The answer is simple...when God inspired the
writing of this passage...he must have been joking! Maybe God just
doesn't want me to complain about CHURCH things. If God worked where I
do, he'd complain too, right? No...he wouldn't.
And I don't
really think God was joking about this or any other portion of
scripture. There must be some other reason why I'm a complainer...so,
what is it?
In the NASB version, Philippians 2:15
says we should do everything without complaining or arguing because it
"will prove yourselves to be blameless and innocent, children of God
above reproach in the midst of a crooked and perverse generation, among
whom you appear as lights in the world".
I shouldn't be
complaining in any circumstance, because the JOY of the Lord is my
strength. If I'm in a close relationship with my Father, won't I see
this world through His eyes? I'll look at bad situations and
frustrating people, and see hope. I'll see an opportunity for God's
hand to move, and people who need the transforming, saving grace of
Christ. I'm called to a life of UN-Complainism (yes, that's a word I
just invented), because by doing so I'm a light to those who are lost in
darkness!
So why then, do I still struggle? I have to realize
that if in fact my mouth speaks from the overflow of my heart (Matthew
12:34), I might not be as close to God as I'd like to think I am.
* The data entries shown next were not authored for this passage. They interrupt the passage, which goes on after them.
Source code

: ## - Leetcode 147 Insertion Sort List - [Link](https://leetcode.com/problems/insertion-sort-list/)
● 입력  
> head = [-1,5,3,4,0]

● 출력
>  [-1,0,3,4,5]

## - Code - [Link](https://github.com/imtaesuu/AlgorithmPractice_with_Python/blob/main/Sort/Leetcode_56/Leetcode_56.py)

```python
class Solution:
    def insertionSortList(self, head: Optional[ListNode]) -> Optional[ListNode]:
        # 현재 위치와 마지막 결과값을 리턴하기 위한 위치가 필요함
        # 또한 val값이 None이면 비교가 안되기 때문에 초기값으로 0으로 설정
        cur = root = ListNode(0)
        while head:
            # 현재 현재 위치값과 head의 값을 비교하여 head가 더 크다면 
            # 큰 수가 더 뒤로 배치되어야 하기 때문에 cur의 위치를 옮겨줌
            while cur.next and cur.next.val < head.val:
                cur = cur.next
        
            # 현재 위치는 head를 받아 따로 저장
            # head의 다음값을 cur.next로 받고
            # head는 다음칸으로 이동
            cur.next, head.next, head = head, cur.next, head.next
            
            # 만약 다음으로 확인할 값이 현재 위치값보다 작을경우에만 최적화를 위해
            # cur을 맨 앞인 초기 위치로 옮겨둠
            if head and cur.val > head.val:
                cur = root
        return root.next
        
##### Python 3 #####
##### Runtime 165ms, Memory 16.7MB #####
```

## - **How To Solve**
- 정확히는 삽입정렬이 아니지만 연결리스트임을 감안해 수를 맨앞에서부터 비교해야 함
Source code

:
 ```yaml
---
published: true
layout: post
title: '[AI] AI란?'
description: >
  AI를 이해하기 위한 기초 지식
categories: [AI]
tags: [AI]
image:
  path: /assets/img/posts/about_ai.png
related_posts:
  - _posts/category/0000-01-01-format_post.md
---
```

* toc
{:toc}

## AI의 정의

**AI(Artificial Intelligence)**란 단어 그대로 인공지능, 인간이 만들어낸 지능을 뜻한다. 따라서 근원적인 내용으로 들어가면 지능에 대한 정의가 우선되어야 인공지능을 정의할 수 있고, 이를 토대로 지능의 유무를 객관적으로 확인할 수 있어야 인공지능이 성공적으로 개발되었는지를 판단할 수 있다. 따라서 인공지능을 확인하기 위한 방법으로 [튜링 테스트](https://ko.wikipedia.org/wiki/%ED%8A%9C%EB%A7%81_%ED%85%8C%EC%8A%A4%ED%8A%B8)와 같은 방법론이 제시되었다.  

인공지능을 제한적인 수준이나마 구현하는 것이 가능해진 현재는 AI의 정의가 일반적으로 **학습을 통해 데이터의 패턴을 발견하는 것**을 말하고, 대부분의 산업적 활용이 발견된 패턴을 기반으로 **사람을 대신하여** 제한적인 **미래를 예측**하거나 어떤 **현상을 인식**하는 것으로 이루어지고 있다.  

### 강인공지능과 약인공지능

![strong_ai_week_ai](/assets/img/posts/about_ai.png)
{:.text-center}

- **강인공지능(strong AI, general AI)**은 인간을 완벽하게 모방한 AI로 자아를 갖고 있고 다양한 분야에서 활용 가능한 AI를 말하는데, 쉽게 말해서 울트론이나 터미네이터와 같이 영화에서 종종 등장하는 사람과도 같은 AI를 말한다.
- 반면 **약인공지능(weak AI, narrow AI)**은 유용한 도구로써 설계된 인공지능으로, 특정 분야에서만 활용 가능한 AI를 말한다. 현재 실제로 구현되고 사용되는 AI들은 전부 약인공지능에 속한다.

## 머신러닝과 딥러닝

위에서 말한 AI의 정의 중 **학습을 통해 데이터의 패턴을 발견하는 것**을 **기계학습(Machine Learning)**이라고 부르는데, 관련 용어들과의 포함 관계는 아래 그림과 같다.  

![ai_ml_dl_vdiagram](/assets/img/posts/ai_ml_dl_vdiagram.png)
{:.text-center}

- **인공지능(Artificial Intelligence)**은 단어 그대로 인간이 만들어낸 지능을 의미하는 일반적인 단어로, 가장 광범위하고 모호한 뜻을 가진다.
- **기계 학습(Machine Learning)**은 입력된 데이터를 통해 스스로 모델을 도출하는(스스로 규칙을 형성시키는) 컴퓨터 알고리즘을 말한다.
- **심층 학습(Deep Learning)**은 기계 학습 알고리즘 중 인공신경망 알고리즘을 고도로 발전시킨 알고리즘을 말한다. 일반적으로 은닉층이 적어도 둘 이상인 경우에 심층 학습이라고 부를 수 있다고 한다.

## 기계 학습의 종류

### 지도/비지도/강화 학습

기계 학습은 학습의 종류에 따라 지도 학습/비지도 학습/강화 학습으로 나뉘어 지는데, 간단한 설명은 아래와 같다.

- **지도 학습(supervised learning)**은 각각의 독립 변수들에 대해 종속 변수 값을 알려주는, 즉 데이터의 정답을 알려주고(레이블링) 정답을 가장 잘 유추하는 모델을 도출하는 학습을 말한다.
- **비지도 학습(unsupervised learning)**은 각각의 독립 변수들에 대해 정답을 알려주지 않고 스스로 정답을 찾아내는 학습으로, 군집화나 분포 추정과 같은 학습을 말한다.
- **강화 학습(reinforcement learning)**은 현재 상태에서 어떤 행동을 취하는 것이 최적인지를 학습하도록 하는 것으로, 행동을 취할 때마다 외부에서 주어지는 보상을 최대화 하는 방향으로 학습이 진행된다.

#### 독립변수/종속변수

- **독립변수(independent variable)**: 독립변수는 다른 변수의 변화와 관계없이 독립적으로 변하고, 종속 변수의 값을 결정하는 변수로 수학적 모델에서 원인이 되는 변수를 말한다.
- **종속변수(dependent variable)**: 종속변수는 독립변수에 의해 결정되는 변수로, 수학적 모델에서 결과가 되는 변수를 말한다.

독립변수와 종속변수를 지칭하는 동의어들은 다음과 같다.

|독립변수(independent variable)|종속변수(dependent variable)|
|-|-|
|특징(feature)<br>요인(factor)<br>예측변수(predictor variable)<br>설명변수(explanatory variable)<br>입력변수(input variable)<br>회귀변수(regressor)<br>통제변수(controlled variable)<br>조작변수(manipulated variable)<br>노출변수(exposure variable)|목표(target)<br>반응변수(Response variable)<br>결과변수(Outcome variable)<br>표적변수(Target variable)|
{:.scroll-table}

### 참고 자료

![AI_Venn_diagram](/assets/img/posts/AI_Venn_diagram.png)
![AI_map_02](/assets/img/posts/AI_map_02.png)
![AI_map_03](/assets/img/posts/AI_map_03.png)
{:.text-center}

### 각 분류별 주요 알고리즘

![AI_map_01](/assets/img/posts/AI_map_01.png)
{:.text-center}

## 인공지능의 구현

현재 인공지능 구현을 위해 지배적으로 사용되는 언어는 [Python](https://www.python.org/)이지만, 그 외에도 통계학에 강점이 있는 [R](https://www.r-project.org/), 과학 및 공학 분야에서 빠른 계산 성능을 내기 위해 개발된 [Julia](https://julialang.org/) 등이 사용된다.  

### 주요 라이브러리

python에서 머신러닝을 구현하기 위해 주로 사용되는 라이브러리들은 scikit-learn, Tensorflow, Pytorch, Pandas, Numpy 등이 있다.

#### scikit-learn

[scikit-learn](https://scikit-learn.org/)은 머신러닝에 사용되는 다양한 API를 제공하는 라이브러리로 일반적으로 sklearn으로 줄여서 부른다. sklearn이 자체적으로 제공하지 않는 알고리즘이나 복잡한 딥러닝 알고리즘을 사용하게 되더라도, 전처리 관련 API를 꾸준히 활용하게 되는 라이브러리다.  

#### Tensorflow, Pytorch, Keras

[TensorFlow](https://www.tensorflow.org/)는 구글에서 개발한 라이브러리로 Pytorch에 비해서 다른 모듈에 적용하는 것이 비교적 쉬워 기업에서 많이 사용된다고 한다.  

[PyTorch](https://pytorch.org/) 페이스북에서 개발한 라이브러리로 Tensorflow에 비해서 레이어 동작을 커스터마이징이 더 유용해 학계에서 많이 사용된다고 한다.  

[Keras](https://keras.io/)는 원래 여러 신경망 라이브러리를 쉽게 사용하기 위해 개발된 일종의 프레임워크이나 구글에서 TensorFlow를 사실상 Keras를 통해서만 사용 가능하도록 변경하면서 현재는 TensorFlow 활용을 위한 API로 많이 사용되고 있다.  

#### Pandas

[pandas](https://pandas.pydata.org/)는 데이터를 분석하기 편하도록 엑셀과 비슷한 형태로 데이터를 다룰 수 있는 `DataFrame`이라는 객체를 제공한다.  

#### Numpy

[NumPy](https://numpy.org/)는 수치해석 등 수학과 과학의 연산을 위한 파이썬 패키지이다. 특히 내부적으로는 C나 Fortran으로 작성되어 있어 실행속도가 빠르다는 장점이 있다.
I'm
still growing. I'm still in the process of making Psalm 119:11 a
reality in my life. I'm still seeking the Lord and reading His
word...and until I know what it says, I'll always be making mistakes.
I
can't know how to serve and follow God without knowing what he says
about serving and following Him. That's like saying you're going to be a
Justin Bieber fanatic without knowing who he is or what he sings...it
doesn't make sense. Christianity isn't about a one-time prayer, or a set schedule of religious activities. It's about an ongoing relationship with Jesus Christ, and continually allowing Him access to transform our hearts and lives.